Swing-out door stop at the top of the rediscovered cabinet.

Swing-out door stop at the top of the rediscovered cabinet.

Our best guess is that the cabinet was broken apart and removed from the hallway in the 1960s, when the Butler’s Pantry was converted into a small catering kitchen used by the Museum for parties and special events.  The idea of tearing out an original part of the house in order to put in a modern kitchen might sound a little jarring to us today, but attitudes toward preservation have evolved a lot over the past fifty years.  Heck, you should see some of the wallpaper they put up in this place pre-restoration (#yikes.)  Regardless, the cabinet was broken up, taken down to the basement, and has been hanging out there ever since.

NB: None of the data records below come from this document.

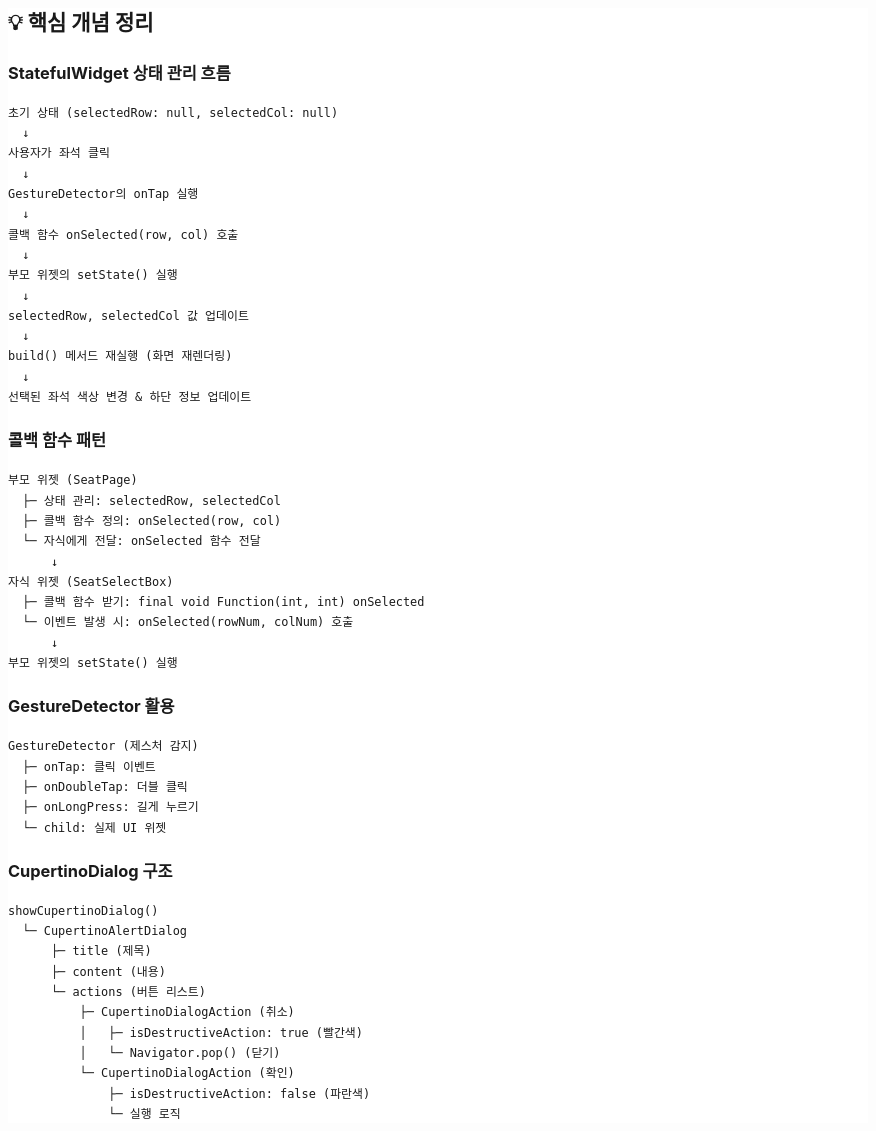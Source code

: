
```dart
```

## 💡 핵심 개념 정리

### StatefulWidget 상태 관리 흐름
```
초기 상태 (selectedRow: null, selectedCol: null)
  ↓
사용자가 좌석 클릭
  ↓
GestureDetector의 onTap 실행
  ↓
콜백 함수 onSelected(row, col) 호출
  ↓
부모 위젯의 setState() 실행
  ↓
selectedRow, selectedCol 값 업데이트
  ↓
build() 메서드 재실행 (화면 재렌더링)
  ↓
선택된 좌석 색상 변경 & 하단 정보 업데이트
```

### 콜백 함수 패턴
```
부모 위젯 (SeatPage)
  ├─ 상태 관리: selectedRow, selectedCol
  ├─ 콜백 함수 정의: onSelected(row, col)
  └─ 자식에게 전달: onSelected 함수 전달
      ↓
자식 위젯 (SeatSelectBox)
  ├─ 콜백 함수 받기: final void Function(int, int) onSelected
  └─ 이벤트 발생 시: onSelected(rowNum, colNum) 호출
      ↓
부모 위젯의 setState() 실행
```

### GestureDetector 활용
```
GestureDetector (제스처 감지)
  ├─ onTap: 클릭 이벤트
  ├─ onDoubleTap: 더블 클릭
  ├─ onLongPress: 길게 누르기
  └─ child: 실제 UI 위젯
```

### CupertinoDialog 구조
```
showCupertinoDialog()
  └─ CupertinoAlertDialog
      ├─ title (제목)
      ├─ content (내용)
      └─ actions (버튼 리스트)
          ├─ CupertinoDialogAction (취소)
          │   ├─ isDestructiveAction: true (빨간색)
          │   └─ Navigator.pop() (닫기)
          └─ CupertinoDialogAction (확인)
              ├─ isDestructiveAction: false (파란색)
              └─ 실행 로직
```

That is, until last week.  Though some framing for the cabinet had to be reconstructed, we had the important stuff: doors, hardware, trim, and the original faux graining.  The space that has for so long sat empty has finally been reunited with its original fixture, and we can’t wait for our friends at Master Artisans to restore the original graining and recreate the delicate design on the newly-constructed portions of the cabinet.  Click through below to check out the finished product!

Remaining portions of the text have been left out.